• Exercise prompt: Keyword search on "possible": report each line of the records that contains it.

• Given data:
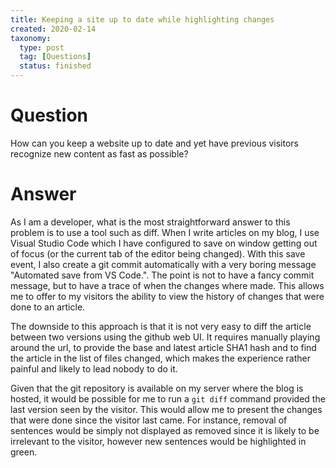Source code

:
 ```yaml
---
title: Keeping a site up to date while highlighting changes
created: 2020-02-14
taxonomy:
  type: post
  tag: [Questions]
  status: finished
---
```


# Question
How can you keep a website up to date and yet have previous visitors recognize new content as fast as possible?

# Answer
As I am a developer, what is the most straightforward answer to this problem is to use a tool such as diff. When I write articles on my blog, I use Visual Studio Code which I have configured to save on window getting out of focus (or the current tab of the editor being changed). With this save event, I also create a git commit automatically with a very boring message "Automated save from VS Code.". The point is not to have a fancy commit message, but to have a trace of when the changes where made. This allows me to offer to my visitors the ability to view the history of changes that were done to an article.

The downside to this approach is that it is not very easy to diff the article between two versions using the github web UI. It requires manually playing around the url, to provide the base and latest article SHA1 hash and to find the article in the list of files changed, which makes the experience rather painful and likely to lead nobody to do it.

Given that the git repository is available on my server where the blog is hosted, it would be possible for me to run a `git diff` command provided the last version seen by the visitor. This would allow me to present the changes that were done since the visitor last came. For instance, removal of sentences would be simply not displayed as removed since it is likely to be irrelevant to the visitor, however new sentences would be highlighted in green.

• Solution to this exercise:
How can you keep a website up to date and yet have previous visitors recognize new content as fast as possible?
Given that the git repository is available on my server where the blog is hosted, it would be possible for me to run a `git diff` command provided the last version seen by the visitor. This would allow me to present the changes that were done since the visitor last came. For instance, removal of sentences would be simply not displayed as removed since it is likely to be irrelevant to the visitor, however new sentences would be highlighted in green.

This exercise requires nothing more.